Operazioni soggettivamente inesistenti: per provare l’estraneità dalla frode, non possono richiedersi all’imprenditore controlli ulteriori alla normale prassi degli affari

13/10/2021

Operazioni soggettivamente inesistenti: per provare l’estraneità dalla frode, non possono richiedersi all’imprenditore controlli ulteriori alla normale prassi degli affari
A cura di Chiara Chirico

L’ordinanza della Cassazione n. 27745 del 12 ottobre 2021 segna un punto a favore del contribuente in materia di contestazioni di fatture per operazioni soggettivamente inesistenti, con particolare riferimento alla prova dell’elemento soggettivo della conoscenza o conoscibilità della frode.

Tali riprese, oltre alla dimostrazione della interposizione del soggetto cedente, richiedono all’Amministrazione Finanziaria la prova della partecipazione del cessionario alla frode perpetrata dal cedente o della conoscibilità del disegno evasivo con l’uso della normale diligenza richiedibile all’imprenditore.

Da tempo la Corte di Giustizia UE e la Cassazione hanno chiarito che la prova contraria da parte del contribuente scatta solo dopo che l’Ufficio abbia dimostrato la conoscibilità in astratto della frode, anche mediante presunzioni purché fondate su elementi gravi precisi e concordanti e non su meri indizi.  

Ciononostante, le Commissioni tributarie hanno spesso invertito i fattori facendosi persuadere del coinvolgimento del contribuente dalla mera allegazione di circostanze indiziarie inerenti la posizione del cedente che avrebbero dovuto dissuadere un imprenditore accorto dal dare corso a rapporti commerciali, facendo ricadere su di questi la prova di aver esperito indagini che vanno ben oltre la normale prassi degli affari.

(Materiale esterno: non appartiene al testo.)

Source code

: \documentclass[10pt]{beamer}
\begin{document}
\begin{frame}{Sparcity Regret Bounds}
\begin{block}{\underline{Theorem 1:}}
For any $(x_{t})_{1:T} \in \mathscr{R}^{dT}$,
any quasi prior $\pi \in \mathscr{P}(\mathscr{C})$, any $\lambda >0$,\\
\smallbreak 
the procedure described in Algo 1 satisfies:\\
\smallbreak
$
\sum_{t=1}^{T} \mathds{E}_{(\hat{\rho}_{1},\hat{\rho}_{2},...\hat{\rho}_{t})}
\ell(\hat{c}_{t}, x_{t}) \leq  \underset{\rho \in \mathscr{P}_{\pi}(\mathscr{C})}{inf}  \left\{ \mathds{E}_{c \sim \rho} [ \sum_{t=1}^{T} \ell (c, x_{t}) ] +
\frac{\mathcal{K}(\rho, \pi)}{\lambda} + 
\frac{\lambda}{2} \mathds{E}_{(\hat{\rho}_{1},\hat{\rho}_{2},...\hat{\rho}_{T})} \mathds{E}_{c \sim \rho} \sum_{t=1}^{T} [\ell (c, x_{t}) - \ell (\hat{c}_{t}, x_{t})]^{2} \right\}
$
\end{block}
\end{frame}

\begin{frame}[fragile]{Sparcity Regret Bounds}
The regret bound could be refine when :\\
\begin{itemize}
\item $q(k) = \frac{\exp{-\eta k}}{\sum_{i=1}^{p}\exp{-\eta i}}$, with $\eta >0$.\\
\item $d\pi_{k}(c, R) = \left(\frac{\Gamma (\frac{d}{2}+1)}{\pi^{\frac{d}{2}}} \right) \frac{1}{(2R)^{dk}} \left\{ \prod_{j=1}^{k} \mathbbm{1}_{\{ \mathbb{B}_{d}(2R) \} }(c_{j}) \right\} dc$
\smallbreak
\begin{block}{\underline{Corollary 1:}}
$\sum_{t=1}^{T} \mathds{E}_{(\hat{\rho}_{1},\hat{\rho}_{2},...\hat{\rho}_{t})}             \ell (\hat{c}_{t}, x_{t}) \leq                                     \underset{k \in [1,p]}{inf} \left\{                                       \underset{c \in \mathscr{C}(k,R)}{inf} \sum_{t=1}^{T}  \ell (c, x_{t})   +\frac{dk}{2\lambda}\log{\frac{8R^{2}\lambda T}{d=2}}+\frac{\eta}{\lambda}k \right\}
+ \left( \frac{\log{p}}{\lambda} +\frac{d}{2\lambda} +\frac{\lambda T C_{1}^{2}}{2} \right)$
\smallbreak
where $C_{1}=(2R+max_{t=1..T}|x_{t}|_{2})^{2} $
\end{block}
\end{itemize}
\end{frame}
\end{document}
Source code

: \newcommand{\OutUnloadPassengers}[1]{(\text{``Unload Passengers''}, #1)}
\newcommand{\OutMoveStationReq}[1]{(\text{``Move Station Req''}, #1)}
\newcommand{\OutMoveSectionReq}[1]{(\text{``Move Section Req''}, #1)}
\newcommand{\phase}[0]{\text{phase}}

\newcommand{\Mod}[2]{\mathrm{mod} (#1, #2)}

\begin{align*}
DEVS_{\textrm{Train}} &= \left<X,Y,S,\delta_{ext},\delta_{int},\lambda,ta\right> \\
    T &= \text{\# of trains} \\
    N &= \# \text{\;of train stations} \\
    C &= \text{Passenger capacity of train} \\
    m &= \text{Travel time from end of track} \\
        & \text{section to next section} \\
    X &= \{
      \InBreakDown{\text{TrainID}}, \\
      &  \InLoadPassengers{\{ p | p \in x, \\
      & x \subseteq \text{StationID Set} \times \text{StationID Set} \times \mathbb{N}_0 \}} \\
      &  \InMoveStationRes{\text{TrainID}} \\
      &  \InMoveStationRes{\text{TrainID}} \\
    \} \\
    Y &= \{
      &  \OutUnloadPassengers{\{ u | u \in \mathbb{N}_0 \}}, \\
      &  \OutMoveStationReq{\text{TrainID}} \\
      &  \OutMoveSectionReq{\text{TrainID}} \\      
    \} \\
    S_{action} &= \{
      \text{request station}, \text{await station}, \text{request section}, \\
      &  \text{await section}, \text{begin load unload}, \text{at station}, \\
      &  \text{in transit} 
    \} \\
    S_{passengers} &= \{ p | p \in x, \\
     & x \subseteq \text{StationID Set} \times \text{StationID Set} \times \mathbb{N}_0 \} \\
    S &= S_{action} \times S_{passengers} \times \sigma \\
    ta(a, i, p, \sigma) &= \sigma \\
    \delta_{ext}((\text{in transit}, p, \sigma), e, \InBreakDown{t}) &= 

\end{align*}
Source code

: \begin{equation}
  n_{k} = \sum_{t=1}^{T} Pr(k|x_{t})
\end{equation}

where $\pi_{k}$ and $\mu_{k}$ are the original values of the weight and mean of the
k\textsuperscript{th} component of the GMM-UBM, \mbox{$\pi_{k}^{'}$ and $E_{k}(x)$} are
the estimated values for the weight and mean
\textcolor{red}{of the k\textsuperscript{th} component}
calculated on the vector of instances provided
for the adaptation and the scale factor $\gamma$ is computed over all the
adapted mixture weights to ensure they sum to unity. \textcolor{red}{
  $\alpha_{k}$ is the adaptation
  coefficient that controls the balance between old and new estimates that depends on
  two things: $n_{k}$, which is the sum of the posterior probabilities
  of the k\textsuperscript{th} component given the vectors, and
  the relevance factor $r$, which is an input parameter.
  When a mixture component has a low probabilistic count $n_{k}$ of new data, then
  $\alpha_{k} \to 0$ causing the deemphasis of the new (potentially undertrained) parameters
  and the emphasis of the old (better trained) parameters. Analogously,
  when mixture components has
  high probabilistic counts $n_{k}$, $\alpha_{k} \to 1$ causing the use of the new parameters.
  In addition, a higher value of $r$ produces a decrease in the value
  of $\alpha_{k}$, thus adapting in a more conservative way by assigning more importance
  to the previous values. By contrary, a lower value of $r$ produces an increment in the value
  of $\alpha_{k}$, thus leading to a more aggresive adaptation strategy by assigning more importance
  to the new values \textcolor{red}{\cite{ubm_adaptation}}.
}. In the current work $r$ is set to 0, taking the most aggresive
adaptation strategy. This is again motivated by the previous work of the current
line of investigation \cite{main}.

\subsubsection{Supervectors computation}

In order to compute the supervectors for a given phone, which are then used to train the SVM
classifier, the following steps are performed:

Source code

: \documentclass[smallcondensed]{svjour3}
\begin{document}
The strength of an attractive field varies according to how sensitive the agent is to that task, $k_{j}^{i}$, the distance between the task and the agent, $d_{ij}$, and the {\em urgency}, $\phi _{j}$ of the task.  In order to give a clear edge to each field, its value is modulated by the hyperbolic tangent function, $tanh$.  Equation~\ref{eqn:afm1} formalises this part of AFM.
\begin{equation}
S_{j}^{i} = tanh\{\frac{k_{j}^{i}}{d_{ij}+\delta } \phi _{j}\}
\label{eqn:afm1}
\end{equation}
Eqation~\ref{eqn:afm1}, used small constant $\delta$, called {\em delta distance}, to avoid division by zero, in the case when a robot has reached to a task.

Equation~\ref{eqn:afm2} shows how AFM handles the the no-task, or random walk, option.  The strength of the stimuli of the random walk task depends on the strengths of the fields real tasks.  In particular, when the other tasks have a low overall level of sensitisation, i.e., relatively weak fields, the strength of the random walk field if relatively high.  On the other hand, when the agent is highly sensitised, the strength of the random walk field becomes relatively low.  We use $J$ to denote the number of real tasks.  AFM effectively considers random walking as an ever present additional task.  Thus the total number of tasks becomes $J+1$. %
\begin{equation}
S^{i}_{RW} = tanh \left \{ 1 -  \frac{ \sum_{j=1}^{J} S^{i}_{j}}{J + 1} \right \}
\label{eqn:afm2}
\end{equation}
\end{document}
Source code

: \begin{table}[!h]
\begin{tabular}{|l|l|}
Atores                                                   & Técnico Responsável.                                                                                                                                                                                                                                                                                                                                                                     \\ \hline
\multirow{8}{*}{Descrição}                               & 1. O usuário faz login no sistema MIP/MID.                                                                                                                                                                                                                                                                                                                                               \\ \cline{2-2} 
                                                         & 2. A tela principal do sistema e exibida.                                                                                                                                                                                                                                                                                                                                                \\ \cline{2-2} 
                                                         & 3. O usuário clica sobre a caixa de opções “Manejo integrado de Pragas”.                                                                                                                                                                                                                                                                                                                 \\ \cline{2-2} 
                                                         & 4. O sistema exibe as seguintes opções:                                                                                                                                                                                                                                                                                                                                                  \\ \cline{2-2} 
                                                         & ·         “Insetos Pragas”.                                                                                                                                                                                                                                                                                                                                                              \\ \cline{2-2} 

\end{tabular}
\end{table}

In questa occasione, la Suprema Corte fissa criteri di maggior rigore quanto al contenuto della prova a sostegno della connivenza dei contraenti che non può ridursi all’allegazione di circostanze indiziarie, per superare le quali il contribuente sarebbe obbligato ad effettuare indagini sul proprio contrente che difficilmente verrebbero poste in essere anche dall’imprenditore accorto; l’effetto delineato dalla Corte sarebbe che “gli imprenditori sarebbero eccessivamente timorosi e potrebbero essere indotti a non rischiare, decidendo di non concludere molti affari, con grave nocumento per i traffici commerciali e quindi per l’economia in generale”.  

L’ordinanza è di interesse poiché si presenta come monito rispetto ad un modus procedendi che rischia di allontanarsi dall’obiettivo di contrastare l’evasione, per finire con l’intralciare gli affari, specie in questo delicato momento storico.